╭──
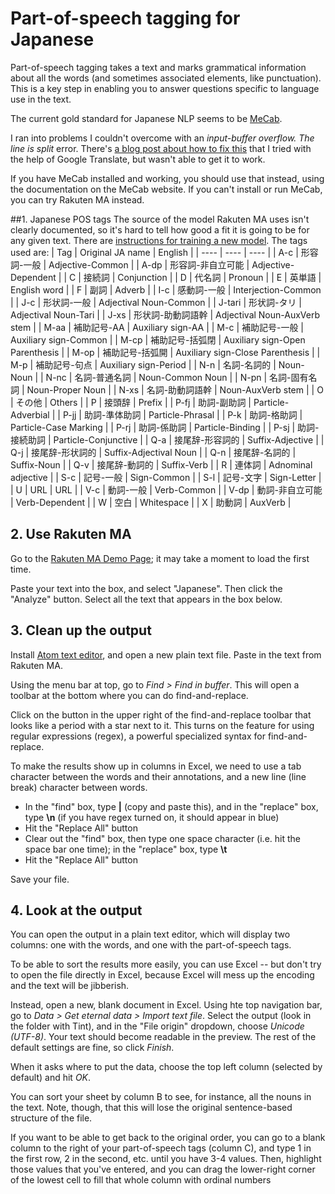 # Part-of-speech tagging for Japanese
Part-of-speech tagging takes a text and marks grammatical information about all the words (and sometimes associated elements, like punctuation). This is a key step in enabling you to answer questions specific to language use in the text.

The current gold standard for Japanese NLP seems to be [MeCab](http://taku910.github.io/mecab/).

I ran into problems I couldn't overcome with an *input-buffer overflow. The line is split* error. There's [a blog post about how to fix this](https://blog.keinos.com/20180304_3591) that I tried with the help of Google Translate, but wasn't able to get it to work.

If you have MeCab installed and working, you should use that instead, using the documentation on the MeCab website. If you can't install or run MeCab, you can try Rakuten MA instead.

##1.  Japanese POS tags
The source of the model Rakuten MA uses isn't clearly documented, so it's hard to tell how good a fit it is going to be for any given text. There are [instructions for training a new model](https://github.com/rakuten-nlp/rakutenma#training-your-own-analysis-model-from-scratch). The tags used are:
| Tag | Original JA name | English |
| ---- | ---- | ---- |
| A-c | 形容詞-一般 | Adjective-Common |
| A-dp | 形容詞-非自立可能 | Adjective-Dependent |
| C | 接続詞 | Conjunction |
| D | 代名詞 | Pronoun |
| E | 英単語 | English word |
| F | 副詞 | Adverb |
| I-c | 感動詞-一般 | Interjection-Common |
| J-c | 形状詞-一般 | Adjectival Noun-Common |
| J-tari | 形状詞-タリ | Adjectival Noun-Tari |
| J-xs | 形状詞-助動詞語幹 | Adjectival Noun-AuxVerb stem |
| M-aa | 補助記号-AA | Auxiliary sign-AA |
| M-c | 補助記号-一般 | Auxiliary sign-Common |
| M-cp | 補助記号-括弧閉 | Auxiliary sign-Open Parenthesis |
| M-op | 補助記号-括弧開 | Auxiliary sign-Close Parenthesis |
| M-p | 補助記号-句点 | Auxiliary sign-Period |
| N-n | 名詞-名詞的 | Noun-Noun |
| N-nc | 名詞-普通名詞 | Noun-Common Noun |
| N-pn | 名詞-固有名詞 | Noun-Proper Noun |
| N-xs | 名詞-助動詞語幹 | Noun-AuxVerb stem |
| O | その他 | Others |
| P | 接頭辞 | Prefix |
| P-fj | 助詞-副助詞 | Particle-Adverbial |
| P-jj | 助詞-準体助詞 | Particle-Phrasal |
| P-k | 助詞-格助詞 | Particle-Case Marking |
| P-rj | 助詞-係助詞 | Particle-Binding |
| P-sj | 助詞-接続助詞 | Particle-Conjunctive |
| Q-a | 接尾辞-形容詞的 | Suffix-Adjective |
| Q-j | 接尾辞-形状詞的 | Suffix-Adjectival Noun |
| Q-n | 接尾辞-名詞的 | Suffix-Noun |
| Q-v | 接尾辞-動詞的 | Suffix-Verb |
| R | 連体詞 | Adnominal adjective |
| S-c | 記号-一般 | Sign-Common |
| S-l | 記号-文字 | Sign-Letter |
| U | URL | URL |
| V-c | 動詞-一般 | Verb-Common |
| V-dp | 動詞-非自立可能 | Verb-Dependent |
| W | 空白 | Whitespace |
| X | 助動詞 | AuxVerb |


## 2. Use Rakuten MA
Go to the [Rakuten MA Demo Page](http://rakuten-nlp.github.io/rakutenma/); it may take a moment to load the first time. 

Paste your text into the box, and select "Japanese". Then click the "Analyze" button. Select all the text that appears in the box below.


## 3. Clean up the output
Install [Atom text editor](https://atom.io/), and open a new plain text file. Paste in the text from Rakuten MA.

Using the menu bar at top, go to *Find > Find in buffer*. This will open a toolbar at the bottom where you can do find-and-replace.

Click on the button in the upper right of the find-and-replace toolbar that looks like a period with a star next to it. This turns on the feature for using regular expressions (regex), a powerful specialized syntax for find-and-replace.

To make the results show up in columns in Excel, we need to use a tab character between the words and their annotations, and a new line (line break) character between words.

* In the "find" box, type **\|** (copy and paste this), and in the "replace" box, type **\n** (if you have regex turned on, it should appear in blue)
* Hit the "Replace All" button
* Clear out the "find" box, then type one space character (i.e. hit the space bar one time); in the "replace" box, type **\t**
* Hit the "Replace All" button

Save your file.


## 4. Look at the output
You can open the output in a plain text editor, which will display two columns: one with the words, and one with the part-of-speech tags. 

To be able to sort the results more easily, you can use Excel -- but don't try to open the file directly in Excel, because Excel will mess up the encoding and the text will be jibberish.

Instead, open a new, blank document in Excel. Using hte top navigation bar, go to *Data > Get eternal data > Import text file*. Select the output (look in the folder with Tint), and in the "File origin" dropdown, choose *Unicode (UTF-8)*. Your text should become readable in the preview. The rest of the default settings are fine, so click *Finish*.

When it asks where to put the data, choose the top left column (selected by default) and hit *OK*.

You can sort your sheet by column B to see, for instance, all the nouns in the text. Note, though, that this will lose the original sentence-based structure of the file.

If you want to be able to get back to the original order, you can go to a blank column to the right of your part-of-speech tags (column C), and type 1 in the first row, 2 in the second, etc. until you have 3-4 values. Then, highlight those values that you've entered, and you can drag the lower-right corner of the lowest cell to fill that whole column with ordinal numbers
╰──
→ **What to produce**
Above are the entries; copy out every line among them that contains the word "Parenthesis".

→ **Finished exercise**
| M-cp | 補助記号-括弧閉 | Auxiliary sign-Open Parenthesis |
| M-op | 補助記号-括弧開 | Auxiliary sign-Close Parenthesis |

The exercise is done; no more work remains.